• [Task to carry out]: Set down exactly the lines below between the line holding "Note that since" and the line holding "data frame objects, while", inclusive; no other line belongs in the answer.

(Beginning of Records shown)

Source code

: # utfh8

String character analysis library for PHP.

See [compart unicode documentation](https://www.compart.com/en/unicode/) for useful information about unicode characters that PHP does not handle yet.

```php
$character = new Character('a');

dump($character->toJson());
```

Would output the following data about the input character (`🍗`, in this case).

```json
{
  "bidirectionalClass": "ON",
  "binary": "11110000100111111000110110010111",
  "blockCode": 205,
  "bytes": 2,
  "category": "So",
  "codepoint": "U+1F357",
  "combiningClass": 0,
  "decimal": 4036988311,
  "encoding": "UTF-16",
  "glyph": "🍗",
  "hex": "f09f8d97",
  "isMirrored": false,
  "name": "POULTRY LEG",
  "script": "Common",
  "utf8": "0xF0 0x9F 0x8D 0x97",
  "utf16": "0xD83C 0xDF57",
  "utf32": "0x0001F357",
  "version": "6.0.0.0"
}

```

(End of Records shown)
(Beginning of Records shown)

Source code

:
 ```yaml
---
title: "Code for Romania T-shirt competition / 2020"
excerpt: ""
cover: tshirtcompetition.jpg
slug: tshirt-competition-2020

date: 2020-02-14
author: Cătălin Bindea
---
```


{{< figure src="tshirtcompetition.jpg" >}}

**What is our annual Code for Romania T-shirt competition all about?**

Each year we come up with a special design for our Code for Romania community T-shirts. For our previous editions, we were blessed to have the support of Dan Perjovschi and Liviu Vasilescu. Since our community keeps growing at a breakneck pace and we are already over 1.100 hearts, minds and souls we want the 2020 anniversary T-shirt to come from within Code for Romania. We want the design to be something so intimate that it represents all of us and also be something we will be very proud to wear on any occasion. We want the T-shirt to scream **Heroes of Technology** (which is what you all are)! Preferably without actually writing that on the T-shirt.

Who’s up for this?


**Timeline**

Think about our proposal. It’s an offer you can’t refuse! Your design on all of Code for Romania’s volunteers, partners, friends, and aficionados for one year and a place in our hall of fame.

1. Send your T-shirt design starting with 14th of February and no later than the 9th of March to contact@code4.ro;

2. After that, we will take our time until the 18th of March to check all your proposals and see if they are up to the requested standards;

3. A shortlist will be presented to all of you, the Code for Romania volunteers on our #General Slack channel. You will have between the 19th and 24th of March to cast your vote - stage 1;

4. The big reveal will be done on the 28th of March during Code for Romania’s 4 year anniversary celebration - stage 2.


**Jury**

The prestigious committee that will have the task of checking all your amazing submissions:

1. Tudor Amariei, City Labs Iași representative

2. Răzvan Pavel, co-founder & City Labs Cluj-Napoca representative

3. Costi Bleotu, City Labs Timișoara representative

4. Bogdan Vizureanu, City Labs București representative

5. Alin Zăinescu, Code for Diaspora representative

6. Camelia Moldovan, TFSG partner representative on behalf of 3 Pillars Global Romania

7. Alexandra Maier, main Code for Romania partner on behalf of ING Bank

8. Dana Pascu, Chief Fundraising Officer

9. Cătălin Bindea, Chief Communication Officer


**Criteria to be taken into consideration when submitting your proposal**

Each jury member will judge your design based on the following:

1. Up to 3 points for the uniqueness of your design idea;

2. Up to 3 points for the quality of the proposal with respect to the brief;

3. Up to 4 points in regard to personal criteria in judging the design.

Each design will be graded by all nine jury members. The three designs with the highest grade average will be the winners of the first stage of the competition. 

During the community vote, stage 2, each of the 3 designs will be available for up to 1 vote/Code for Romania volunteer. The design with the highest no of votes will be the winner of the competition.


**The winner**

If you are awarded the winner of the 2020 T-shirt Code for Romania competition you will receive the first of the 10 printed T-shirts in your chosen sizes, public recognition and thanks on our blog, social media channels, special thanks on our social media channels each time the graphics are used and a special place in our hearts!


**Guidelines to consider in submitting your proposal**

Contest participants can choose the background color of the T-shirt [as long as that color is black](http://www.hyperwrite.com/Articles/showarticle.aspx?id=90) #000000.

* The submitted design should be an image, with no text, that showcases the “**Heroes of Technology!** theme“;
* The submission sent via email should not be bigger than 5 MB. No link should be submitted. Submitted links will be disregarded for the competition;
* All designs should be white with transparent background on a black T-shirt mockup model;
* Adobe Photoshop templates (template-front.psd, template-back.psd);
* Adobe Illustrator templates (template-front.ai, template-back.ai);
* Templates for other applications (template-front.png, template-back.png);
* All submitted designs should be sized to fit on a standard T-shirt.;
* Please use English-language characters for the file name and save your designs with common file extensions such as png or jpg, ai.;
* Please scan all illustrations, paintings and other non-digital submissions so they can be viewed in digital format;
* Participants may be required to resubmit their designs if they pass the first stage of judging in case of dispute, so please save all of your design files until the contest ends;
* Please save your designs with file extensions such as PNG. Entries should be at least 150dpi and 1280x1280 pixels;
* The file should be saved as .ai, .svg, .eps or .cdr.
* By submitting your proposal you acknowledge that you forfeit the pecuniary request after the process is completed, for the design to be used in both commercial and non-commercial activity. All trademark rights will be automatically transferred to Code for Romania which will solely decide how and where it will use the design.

(End of Records shown)
(Beginning of Records shown)

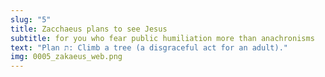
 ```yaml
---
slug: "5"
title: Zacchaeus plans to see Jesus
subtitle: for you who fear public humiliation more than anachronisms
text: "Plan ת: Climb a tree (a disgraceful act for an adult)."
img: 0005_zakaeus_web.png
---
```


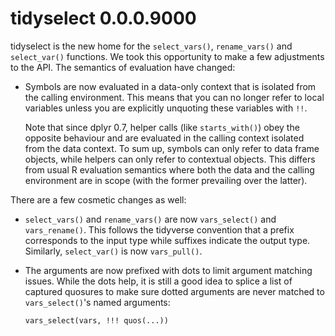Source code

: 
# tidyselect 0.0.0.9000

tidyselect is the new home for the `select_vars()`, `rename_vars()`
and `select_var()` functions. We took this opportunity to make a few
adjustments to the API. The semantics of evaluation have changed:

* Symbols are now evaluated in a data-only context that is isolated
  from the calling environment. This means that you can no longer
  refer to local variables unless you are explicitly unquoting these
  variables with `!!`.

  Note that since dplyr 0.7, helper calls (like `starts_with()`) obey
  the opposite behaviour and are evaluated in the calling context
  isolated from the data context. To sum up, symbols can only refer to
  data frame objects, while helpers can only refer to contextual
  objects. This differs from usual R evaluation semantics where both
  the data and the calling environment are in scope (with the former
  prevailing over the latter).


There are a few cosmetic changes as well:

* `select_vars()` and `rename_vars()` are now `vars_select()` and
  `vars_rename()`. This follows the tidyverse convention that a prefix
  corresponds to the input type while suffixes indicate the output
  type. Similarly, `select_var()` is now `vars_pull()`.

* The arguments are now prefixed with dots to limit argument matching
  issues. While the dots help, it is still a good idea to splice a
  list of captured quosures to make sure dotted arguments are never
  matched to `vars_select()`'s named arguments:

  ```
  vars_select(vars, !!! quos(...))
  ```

(End of Records shown)

• [Output for this task]:
  Note that since dplyr 0.7, helper calls (like `starts_with()`) obey
  the opposite behaviour and are evaluated in the calling context
  isolated from the data context. To sum up, symbols can only refer to
  data frame objects, while helpers can only refer to contextual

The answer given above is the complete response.